### Task details
Copy out each line in the material below that has the word "dark".
Data excerpts Block Start
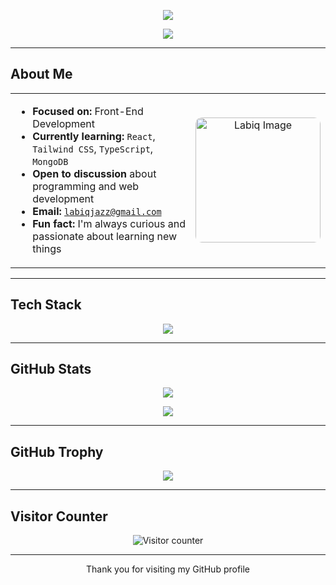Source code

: <p align="center">
  <img src="https://capsule-render.vercel.app/api?type=waving&color=0:8B0000,100:FF4500&height=200&section=header&text=Hi,%20I'M%20Labiq%20👋&fontColor=ffffff&fontSize=40&fontAlignY=35&desc=Technology%20Enthusiast&descAlignY=60&descAlign=50&descFontColor=ffffff" />
</p>

<p align="center">
  <img src="https://readme-typing-svg.herokuapp.com?font=Fira+Code&weight=500&size=22&pause=1000&color=FF0000&center=true&vCenter=true&width=500&lines=I+love+building+cool+projects;Learning+React,+TypeScript,+and+more" />
</p>

---

## About Me

<div align="center">
  <table>
    <tr>
      <td width="65%" valign="top">
        <ul>
          <li><strong>Focused on:</strong> Front-End Development</li>
          <li><strong>Currently learning:</strong> <code>React</code>, <code>Tailwind CSS</code>, <code>TypeScript</code>, <code>MongoDB</code></li>
          <li><strong>Open to discussion</strong> about programming and web development</li>
          <li><strong>Email:</strong> <a href="mailto:labiqjazz@gmail.com"><code>labiqjazz@gmail.com</code></a></li>
          <li><strong>Fun fact:</strong> I'm always curious and passionate about learning new things</li>
        </ul>
      </td>
      <td width="35%" align="center">
        <img src="https://github.com/user-attachments/assets/5df0726c-e8c2-4df9-99ad-8f294478d9df" width="200px" style="border-radius: 10px;" alt="Labiq Image" />
      </td>
    </tr>
  </table>
</div>

---

## Tech Stack

<p align="center">
  <img src="https://skillicons.dev/icons?i=html,css,js,typescript,react,tailwind,mongodb,mysql,php,git,github&theme=dark" />
</p>

---

## GitHub Stats

<p align="center">
  <img src="https://github-readme-stats.vercel.app/api?username=excotide&show_icons=true&theme=dark&icon_color=ff0000&title_color=ff0000&text_color=ffffff&hide_title=true" />
</p>

<p align="center">
  <img src="https://github-readme-stats.vercel.app/api/top-langs/?username=excotide&layout=compact&theme=dark&title_color=ff0000&text_color=ffffff" />
</p>

---

## GitHub Trophy

<p align="center">
  <img src="https://github-profile-trophy.vercel.app/?username=excotide&theme=dracula&title=Repositories,Commits,Stars,Followers,PullRequest&margin-w=10&no-frame=true&title_color=ff0000" />
</p>

---

## Visitor Counter

<p align="center">
  <img src="https://komarev.com/ghpvc/?username=excotide&label=Profile%20Views&color=ff0000&style=flat" alt="Visitor counter" />
</p>

---

<p align="center">Thank you for visiting my GitHub profile</p>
Data excerpts Block End
### Solution
  <img src="https://skillicons.dev/icons?i=html,css,js,typescript,react,tailwind,mongodb,mysql,php,git,github&theme=dark" />
  <img src="https://github-readme-stats.vercel.app/api?username=excotide&show_icons=true&theme=dark&icon_color=ff0000&title_color=ff0000&text_color=ffffff&hide_title=true" />
  <img src="https://github-readme-stats.vercel.app/api/top-langs/?username=excotide&layout=compact&theme=dark&title_color=ff0000&text_color=ffffff" />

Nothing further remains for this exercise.